Approccio più curioso che in comune con la portata precedente ha unicamente l’origine della materia principale – ovvero il mare – lo Sgombro marinato all’aceto di Reims, con crema di pastinaca e il pesto di crescione, piatto in cui la parola chiave è “freschezza”, data dall’acidità del pesce, dalla nota vegetale e dal gioco di temperature.
Punta di diamante del percorso degustativo il primo piatto simbolo di quei due fratelli che – avendo ricevuto da tempo carta bianca per il proprio lavoro, propongono quello che lo stesso Vincenzo Lebano definisce come “il nostro quinto quarto” ovvero, un apparentemente semplice Spaghetto aglio, olio e peperoncino, impreziosito da corallo di gambero alla brace, elemento inserito nel piatto dopo numerose prove e sperimentazioni atte a trattare e trarre il meglio da un elemento “povero” comunemente scartato, di una materia oltremodo pregiata.
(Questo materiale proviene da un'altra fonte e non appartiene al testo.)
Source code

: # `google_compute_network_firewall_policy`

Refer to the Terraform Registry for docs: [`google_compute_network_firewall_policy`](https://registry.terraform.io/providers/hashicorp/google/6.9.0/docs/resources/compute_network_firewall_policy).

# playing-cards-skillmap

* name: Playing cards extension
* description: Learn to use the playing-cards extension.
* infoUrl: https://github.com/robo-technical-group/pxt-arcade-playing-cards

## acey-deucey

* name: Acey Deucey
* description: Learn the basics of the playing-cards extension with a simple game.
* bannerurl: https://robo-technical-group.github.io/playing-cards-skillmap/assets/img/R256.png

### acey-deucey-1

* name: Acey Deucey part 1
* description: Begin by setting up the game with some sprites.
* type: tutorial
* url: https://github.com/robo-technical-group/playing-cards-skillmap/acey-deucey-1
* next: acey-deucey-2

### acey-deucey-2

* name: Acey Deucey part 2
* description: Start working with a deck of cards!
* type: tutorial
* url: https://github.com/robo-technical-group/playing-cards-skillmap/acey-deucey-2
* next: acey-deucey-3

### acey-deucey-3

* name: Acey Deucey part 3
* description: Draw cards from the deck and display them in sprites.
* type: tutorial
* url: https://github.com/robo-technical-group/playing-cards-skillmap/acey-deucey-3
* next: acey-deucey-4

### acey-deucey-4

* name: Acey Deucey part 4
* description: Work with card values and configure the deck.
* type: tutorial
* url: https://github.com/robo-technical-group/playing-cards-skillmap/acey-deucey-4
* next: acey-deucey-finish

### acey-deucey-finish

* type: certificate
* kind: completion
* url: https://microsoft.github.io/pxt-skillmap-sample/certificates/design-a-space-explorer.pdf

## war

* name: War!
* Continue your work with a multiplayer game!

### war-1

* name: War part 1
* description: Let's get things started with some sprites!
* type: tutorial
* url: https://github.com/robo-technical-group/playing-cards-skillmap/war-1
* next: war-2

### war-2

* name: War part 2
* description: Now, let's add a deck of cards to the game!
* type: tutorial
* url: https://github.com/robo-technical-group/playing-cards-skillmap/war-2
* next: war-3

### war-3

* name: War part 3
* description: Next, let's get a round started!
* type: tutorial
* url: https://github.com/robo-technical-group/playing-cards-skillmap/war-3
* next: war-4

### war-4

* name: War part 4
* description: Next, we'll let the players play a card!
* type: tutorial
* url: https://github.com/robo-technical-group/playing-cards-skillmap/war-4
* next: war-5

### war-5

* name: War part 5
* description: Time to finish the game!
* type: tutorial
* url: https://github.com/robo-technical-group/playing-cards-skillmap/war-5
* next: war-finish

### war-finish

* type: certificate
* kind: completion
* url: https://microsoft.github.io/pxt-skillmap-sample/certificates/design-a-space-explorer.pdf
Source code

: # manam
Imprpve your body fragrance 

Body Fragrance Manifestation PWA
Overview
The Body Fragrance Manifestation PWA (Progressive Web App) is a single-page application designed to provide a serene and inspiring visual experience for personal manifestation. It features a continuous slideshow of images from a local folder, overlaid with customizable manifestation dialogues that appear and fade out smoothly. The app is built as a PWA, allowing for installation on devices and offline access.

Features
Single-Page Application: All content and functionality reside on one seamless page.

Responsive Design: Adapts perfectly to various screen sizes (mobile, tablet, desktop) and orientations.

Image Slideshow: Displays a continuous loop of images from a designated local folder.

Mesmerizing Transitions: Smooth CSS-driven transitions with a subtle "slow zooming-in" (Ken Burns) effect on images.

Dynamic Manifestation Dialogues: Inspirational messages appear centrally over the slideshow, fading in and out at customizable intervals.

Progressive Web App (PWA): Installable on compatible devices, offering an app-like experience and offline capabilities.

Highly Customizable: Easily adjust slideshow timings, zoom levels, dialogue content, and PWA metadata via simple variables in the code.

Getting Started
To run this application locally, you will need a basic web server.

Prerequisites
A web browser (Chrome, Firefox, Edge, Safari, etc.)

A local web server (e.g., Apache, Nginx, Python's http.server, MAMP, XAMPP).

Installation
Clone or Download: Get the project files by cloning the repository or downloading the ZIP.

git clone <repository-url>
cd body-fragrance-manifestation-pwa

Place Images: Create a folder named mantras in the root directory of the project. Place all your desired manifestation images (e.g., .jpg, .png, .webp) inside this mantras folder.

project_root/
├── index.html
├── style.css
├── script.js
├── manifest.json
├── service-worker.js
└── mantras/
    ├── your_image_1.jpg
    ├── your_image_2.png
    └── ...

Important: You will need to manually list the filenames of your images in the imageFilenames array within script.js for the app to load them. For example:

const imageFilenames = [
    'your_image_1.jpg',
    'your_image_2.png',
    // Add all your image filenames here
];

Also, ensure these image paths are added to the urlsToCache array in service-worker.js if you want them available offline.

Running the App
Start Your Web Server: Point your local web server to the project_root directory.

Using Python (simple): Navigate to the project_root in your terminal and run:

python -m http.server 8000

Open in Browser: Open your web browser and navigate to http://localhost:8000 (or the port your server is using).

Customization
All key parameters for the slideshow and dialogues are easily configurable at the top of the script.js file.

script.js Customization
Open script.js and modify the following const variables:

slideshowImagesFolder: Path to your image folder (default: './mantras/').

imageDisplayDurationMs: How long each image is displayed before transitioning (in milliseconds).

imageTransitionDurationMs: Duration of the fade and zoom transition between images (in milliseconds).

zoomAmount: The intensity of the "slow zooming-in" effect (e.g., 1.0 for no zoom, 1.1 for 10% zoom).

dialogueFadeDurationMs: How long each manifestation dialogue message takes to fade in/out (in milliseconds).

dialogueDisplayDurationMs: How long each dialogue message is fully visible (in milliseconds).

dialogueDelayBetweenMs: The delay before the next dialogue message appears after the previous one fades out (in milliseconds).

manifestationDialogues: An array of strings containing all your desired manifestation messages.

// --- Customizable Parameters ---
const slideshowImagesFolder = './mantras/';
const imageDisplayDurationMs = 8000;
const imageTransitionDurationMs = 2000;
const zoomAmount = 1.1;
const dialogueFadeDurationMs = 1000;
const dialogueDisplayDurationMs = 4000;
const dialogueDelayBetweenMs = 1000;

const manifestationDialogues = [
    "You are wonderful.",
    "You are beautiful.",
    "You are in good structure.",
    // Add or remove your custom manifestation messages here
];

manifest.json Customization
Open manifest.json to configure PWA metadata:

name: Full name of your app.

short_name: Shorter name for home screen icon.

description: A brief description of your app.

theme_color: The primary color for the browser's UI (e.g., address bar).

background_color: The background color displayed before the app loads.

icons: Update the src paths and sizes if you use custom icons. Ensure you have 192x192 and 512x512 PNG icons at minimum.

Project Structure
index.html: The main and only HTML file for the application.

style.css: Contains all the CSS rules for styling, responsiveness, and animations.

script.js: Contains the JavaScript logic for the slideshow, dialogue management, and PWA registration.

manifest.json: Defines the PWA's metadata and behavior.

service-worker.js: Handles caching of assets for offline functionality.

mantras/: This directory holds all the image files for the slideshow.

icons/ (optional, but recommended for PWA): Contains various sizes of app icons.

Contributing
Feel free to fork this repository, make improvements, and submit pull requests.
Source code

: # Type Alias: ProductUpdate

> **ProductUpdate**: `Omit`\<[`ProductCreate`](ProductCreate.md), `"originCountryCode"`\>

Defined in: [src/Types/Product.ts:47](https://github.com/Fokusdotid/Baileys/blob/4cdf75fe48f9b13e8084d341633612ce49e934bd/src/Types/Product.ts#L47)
Un esplosione di piacere, completata dal pane atturrato e dal carbone vegetale di limone, che racconta con orgoglio la tradizione partenopea e i profumi di sole e mare.
Prima di concludere il percorso salato, è un piacere staccare e rinfrescare il palato con il sorbetto al pompelmo rosa e vaniglia, in modo da affrontare a cuor (e non solo) leggero la seconda pietanza che nel menù degustazione pensato dai fratelli Lebano è un Branzino al vapore di tè Lapsang, presentato con lattuga in più consistenze e accompagnato dall’acida freschezza del gelato al limone.
Ogni portata è accompagnata da vini di assoluta eccellenza, scelti con meticolosa sapienza e conoscenza dalla brava sommelier Valentina Berzini che – a oggi – ha saputo raccogliere circa quattrocento etichette di pregio assoluto.
Le ricette, rigorosamente studiate e create in sinergia dai due fratelli, vedono però leggermente primeggiare Antonio nella realizzazione dei dessert, in cui la formazione made in Villa Crespi è evidente: lo racconta la golosità del mini-croissant con gelato alla vaniglia; lo conferma la bontà ai limiti dell’imbarazzo del Nostro (il loro) Tiramisù, scomposto in una spuma racchiusa all’interno di una sfera di zucchero soffiato, accompagnata da pan di spagna, cioccolato soffiato, crema al caffè e gelato al mascarpone; lo sigilla la petit-four.
Servizio senza sbavatura alcuna (che non a caso, lo ha visto premiato nella Giuda Gambero Rosso Milano 2017, come il Miglior Servizio di Sala in Albergo), gestito e coordinato con affabile professionalità da Stefano Carnelli che coccola una clientela composta per lo più da milanesi e che dialoga con rapidità ed efficienza con una cucina composta da una giovane brigata di tredici elementi motivati quotidianamente dalle parole e dall’entusiasmo degli Chef Vincenzo e Antonio Lebano.
La sala, luminosa e realizzata con materiali moderni, ospita quarantacinque coperti ed è aperta 364 gioni l’anno (ebbene sì, il 1° gennaio a pranzo, scelgono di riposarsi).
Un approccio giovane e manageriale quello dei Lebano & Co. che, attraverso un tocco altrettanto genuino, da forma con disinvolta convinzione a quanto il Maestro Marchesi auspicava per la grande Cucina. E da qui, è giusto ripartire.